Introduction to dataset #1 (gene expressions)
OverviewTeaching: 30 min
Exercises: 0 minQuestions
Where does this dataset come from?
How many genes will I consider in my analysis?
How many tissues do I have in my dataset?
In which unit are my gene expression measured?Objectives
Understand what this dataset comprises.
Be able to explain what the values mean and how they were obtained.
Table of Contents
- Dataset description
- What you will learn from the analysis of dataset #1
Using a dataset on human gene expression, we are going to search for gene markers related to the subcutaneous fat adipose tissue.
Taken from Wikipedia:
Most of the remaining nonvisceral fat is found just below the skin in a region called the hypodermis.This subcutaneous fat is not related to many of the classic obesity-related pathologies, such as heart disease, cancer, and stroke, and some evidence even suggests it might be protective. The typically female (or gynecoid) pattern of body fat distribution around the hips, thighs, and buttocks is subcutaneous fat, and therefore poses less of a health risk compared to visceral fat.

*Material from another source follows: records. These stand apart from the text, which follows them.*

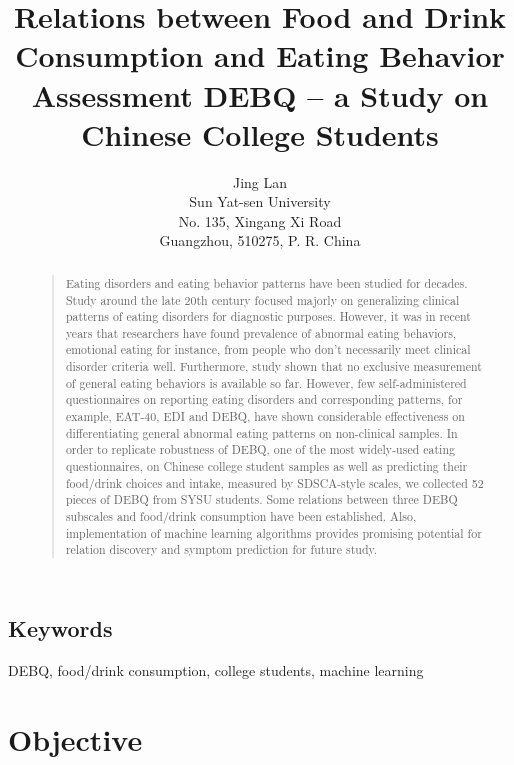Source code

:\documentclass[letterpaper]{article}
\begin{document}
\title{Relations between Food and Drink Consumption and Eating Behavior Assessment DEBQ -- a Study on Chinese College Students}
\author{Jing Lan\\
Sun Yat-sen University\\
No. 135, Xingang Xi Road \\
Guangzhou, 510275, P. R. China \\
}

\maketitle

\begin{abstract}
\begin{quote}
    Eating disorders and eating behavior patterns have been studied for decades.
    Study around the late 20th century focused majorly on generalizing clinical patterns 
    of eating disorders for diagnostic purposes. However, it was in recent years that researchers
    have found prevalence of abnormal eating behaviors, emotional eating for instance, from people who don't necessarily meet clinical
    disorder criteria well. Furthermore, study shown that no exclusive measurement of general eating behaviors is available so far. However, 
    few self-administered questionnaires on reporting eating disorders and corresponding patterns, for example, EAT-40, EDI and DEBQ, have shown
    considerable effectiveness on differentiating general abnormal eating patterns on non-clinical samples. In order to replicate robustness of DEBQ, one of the most
    widely-used eating questionnaires, on Chinese college student samples as well as predicting their food/drink choices and intake, measured by SDSCA-style scales,
    we collected 52 pieces of DEBQ from SYSU students. Some relations between three DEBQ subscales and food/drink consumption have been established.
    Also, implementation of machine learning algorithms provides promising potential for 
    relation discovery and symptom prediction for future study.  
\end{quote}
\end{abstract}

\subsection{Keywords}
DEBQ, food/drink consumption, college students, machine learning

\section{Objective}
\end{document}

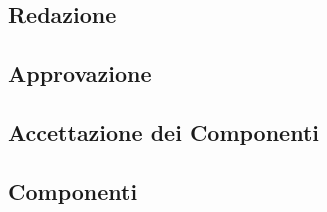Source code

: \documentclass[../piano_di_progetto.tex]{subfiles}
\begin{document}
\subsection{Redazione}%
\label{sub:red}

\subsection{Approvazione}%
\label{sub:app}

\subsection{Accettazione dei Componenti}%
\label{sub:acc_comp}

\subsection{Componenti}%
\label{sub:comp}
\end{document}
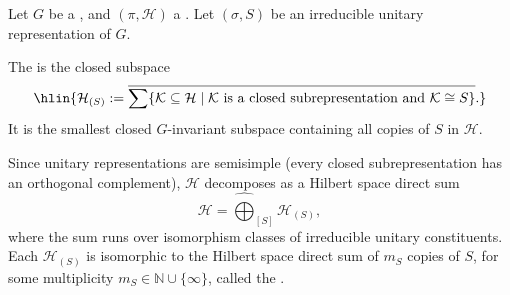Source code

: \begin{definition} \label{definition:isotypic_component_of_a_continuous_representation_of_a_topological_group_on_a_hilbert_space_for_an_irreducible_representation}

    Let $G$ be a , and $(\pi, \mathcal{H})$ a . Let $(\sigma, S)$ be an irreducible unitary representation of $G$.

    The  is the closed subspace
    $$\hlin{\mathcal{H}_{(S)} := \overline{\sum \{\mathcal{K} \subseteq \mathcal{H} \mid \mathcal{K} \text{ is a closed subrepresentation and } \mathcal{K} \cong S\}}.}$$
    It is the smallest closed $G$-invariant subspace containing all copies of $S$ in $\mathcal{H}$.

    Since unitary representations are semisimple (every closed subrepresentation has an orthogonal complement), $\mathcal{H}$ decomposes as a Hilbert space direct sum
    $$ \mathcal{H} = \widehat{\bigoplus}_{[S]} \mathcal{H}_{(S)},$$
    where the sum runs over isomorphism classes of irreducible unitary constituents. Each $\mathcal{H}_{(S)}$ is isomorphic to the Hilbert space direct sum of $m_S$ copies of $S$, for some multiplicity $m_S \in \mathbb{N} \cup \{\infty\}$, called the .
\end{definition}
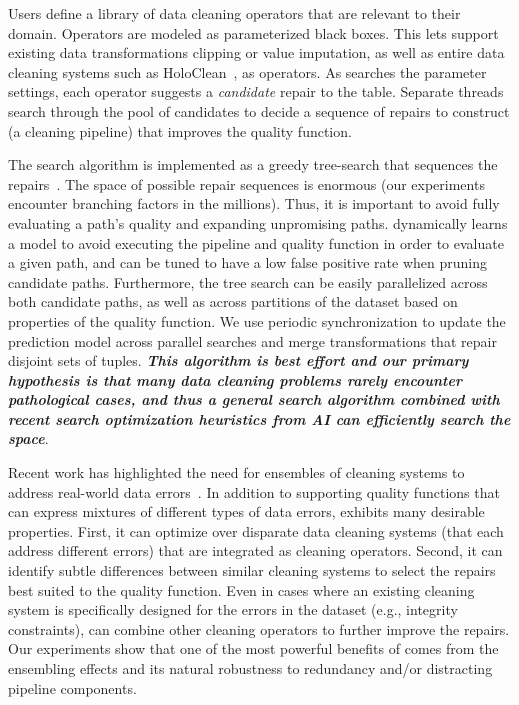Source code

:Users define a library of data cleaning operators that are relevant to their domain.  Operators are modeled as parameterized black boxes.  This lets \sys support existing data transformations clipping or value imputation, as well as entire data cleaning systems such as HoloClean~\cite{rekatsinas2017holoclean}, as operators.
As \sys searches the parameter settings, each operator suggests a \emph{candidate} repair to the table.
Separate threads search through the pool of candidates to decide a sequence of repairs to construct (a cleaning pipeline) that improves the quality function.

The search algorithm is implemented as a greedy tree-search that sequences the repairs~\cite{russell2016artificial}.
The space of possible repair sequences is enormous (our experiments encounter branching factors in the millions).
Thus, it is important to avoid fully evaluating a path's quality and expanding unpromising paths.    
\sys dynamically learns a model to avoid executing the pipeline and quality function in order to evaluate a given path, and can be tuned to have a low false positive rate when pruning candidate paths.  
Furthermore, the tree search can be easily parallelized across both candidate paths, as well as across partitions of the dataset based on properties of the quality function.
We use periodic synchronization to update the prediction model across parallel searches and merge transformations that repair disjoint sets of tuples. 
\textbf{\emph{This algorithm is best effort and our primary hypothesis is that many data cleaning problems rarely encounter pathological cases, and thus a general search algorithm combined with recent search optimization heuristics from AI can efficiently search the space}}.

Recent work has highlighted the need for ensembles of cleaning systems to address real-world data errors~\cite{DBLP:journals/pvldb/AbedjanCDFIOPST16}.  In addition to supporting quality functions that can express mixtures of different types of data errors, \sys exhibits many desirable properties.
First, it can optimize over disparate data cleaning systems (that each address different errors) that are integrated as \sys cleaning operators.  Second, it can identify subtle differences between similar cleaning systems to select the repairs best suited to the quality function.  Even in cases where an existing cleaning system is specifically designed for the errors in the dataset (e.g., integrity constraints), \sys can combine other cleaning operators to further improve the repairs.  Our experiments show that one of the most powerful benefits of \sys comes from the ensembling effects and its natural robustness to redundancy and/or distracting pipeline components.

Objective of this first section of the lesson
The goal of this first section is to find subcutaneous fat adipose-related gene markers using existing gene expression data.
Data provenance: the GTEx database
The dataset that you will use comes from the Genotype-Tissue Expression (GTEx) project. This portal gathers comprehensive public resources to study tissue-specific gene expression. Samples were collected from 54 non-diseased tissue sites across nearly 1000 individuals. The GTEx Portal provides open access to the dataset and includes numerous extra information (e.g. QTLs, etc.).
This database is useful to find gene markers for a specific tissue. In turn, it can be used to find tissue-specific genes and pathways, etc.
You will work on a RNA-seq dataset from the GTEx database version 7 (June 30, 2017). This dataset comprises 56,202 genes from 53 different human tissues.
What you will learn from the analysis of dataset #1
- How to perform Exploratory Data Analysis steps
- Showing the first records of a dataset.
- Checking if data types (strings, numbers) are correctly encoded.
- Creating a few plots to reveal potential data issues (scale, outliers, etc.).
- How to create and interpret a Principal Component Analysis
- Performing the PCA: number of components, extract scores and loadings.
- Creating the PCA plot, choosing scaling and centering.
- Extracting the genes most related to the principal components of interest.
- How to perform a clustering analysis and coupling it to a heatmap representation
- Understand the distance metric used for clustering.
- Choosing one clustering method.
- Creating heatmaps and re-using the clustering performed previously.
The original RNA-seq dataset used is called GTEx_Analysis_2016-01-15_v7_RNASeQCv1.1.8_gene_median_tpm.gct.gz and comes from the GTEx portal. This dataset is pre-processed as gene TPM medians per tissue are already computed.
It is used in the original publication from Ahn et al. 2019 that is used as a roadmap:
Ahn, J., Wu, H. & Lee, K. Integrative Analysis Revealing Human Adipose-Specific Genes and Consolidating Obesity Loci. Sci Rep 9, 3087 (2019). Link.
This lesson has been formatted according to the Carpentries Foundation lesson template and following their recommendations on how to teach researchers good practices in programming and data analysis.
This material builds from a lot of fantastic materials developed by others in the open data science community. In particular, this lesson relies heavily on the material assembled by Hugo Tavares and Georg Zeller Data Carpentry style lesson.
- Adipose tissue: Blausen.com staff (2014). “Medical gallery of Blausen Medical 2014”. WikiJournal of Medicine 1 (2). DOI:10.15347/wjm/2014.010. ISSN 2002-4436.
This dataset measures gene expression from various human tissues.
Gene expression is measured from the hybridization of mRNA molecules to microarray probes.
Some tissues have genes that are uniquely or strongly expressed in them which makes them gene-markers of that tissue.
Finding tissue-specific markers can be done through several methods: PCA, clustering or even custom ones.